Data records section start
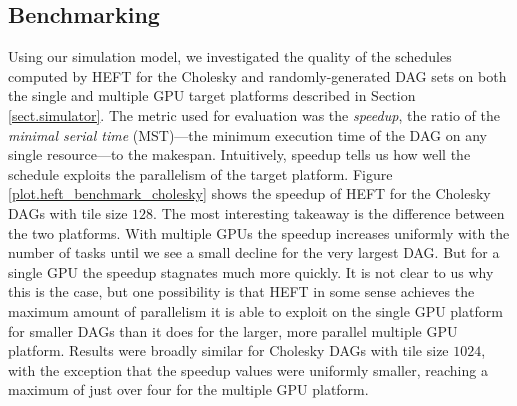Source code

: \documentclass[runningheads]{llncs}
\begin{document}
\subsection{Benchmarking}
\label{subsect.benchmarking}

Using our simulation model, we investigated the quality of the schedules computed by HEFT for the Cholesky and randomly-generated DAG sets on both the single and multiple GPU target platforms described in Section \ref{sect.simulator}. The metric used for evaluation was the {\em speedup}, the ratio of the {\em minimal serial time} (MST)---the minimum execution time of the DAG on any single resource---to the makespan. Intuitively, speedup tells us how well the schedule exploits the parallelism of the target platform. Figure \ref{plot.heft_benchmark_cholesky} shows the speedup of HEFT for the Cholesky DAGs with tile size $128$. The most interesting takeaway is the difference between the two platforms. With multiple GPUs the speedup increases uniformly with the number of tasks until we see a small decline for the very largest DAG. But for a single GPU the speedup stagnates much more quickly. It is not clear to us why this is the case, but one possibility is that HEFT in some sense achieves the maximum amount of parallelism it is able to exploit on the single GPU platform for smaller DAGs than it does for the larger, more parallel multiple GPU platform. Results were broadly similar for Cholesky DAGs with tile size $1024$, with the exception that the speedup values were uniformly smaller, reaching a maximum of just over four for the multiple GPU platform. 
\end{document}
Data records section end
| Required action |
Down to the last line, return the entries above exactly, with no pictures.

| Exercise result |
Source code

: \documentclass[runningheads]{llncs}
\begin{document}
\subsection{Benchmarking}
\label{subsect.benchmarking}

Using our simulation model, we investigated the quality of the schedules computed by HEFT for the Cholesky and randomly-generated DAG sets on both the single and multiple GPU target platforms described in Section \ref{sect.simulator}. The metric used for evaluation was the {\em speedup}, the ratio of the {\em minimal serial time} (MST)---the minimum execution time of the DAG on any single resource---to the makespan. Intuitively, speedup tells us how well the schedule exploits the parallelism of the target platform. Figure \ref{plot.heft_benchmark_cholesky} shows the speedup of HEFT for the Cholesky DAGs with tile size $128$. The most interesting takeaway is the difference between the two platforms. With multiple GPUs the speedup increases uniformly with the number of tasks until we see a small decline for the very largest DAG. But for a single GPU the speedup stagnates much more quickly. It is not clear to us why this is the case, but one possibility is that HEFT in some sense achieves the maximum amount of parallelism it is able to exploit on the single GPU platform for smaller DAGs than it does for the larger, more parallel multiple GPU platform. Results were broadly similar for Cholesky DAGs with tile size $1024$, with the exception that the speedup values were uniformly smaller, reaching a maximum of just over four for the multiple GPU platform. 
\end{document}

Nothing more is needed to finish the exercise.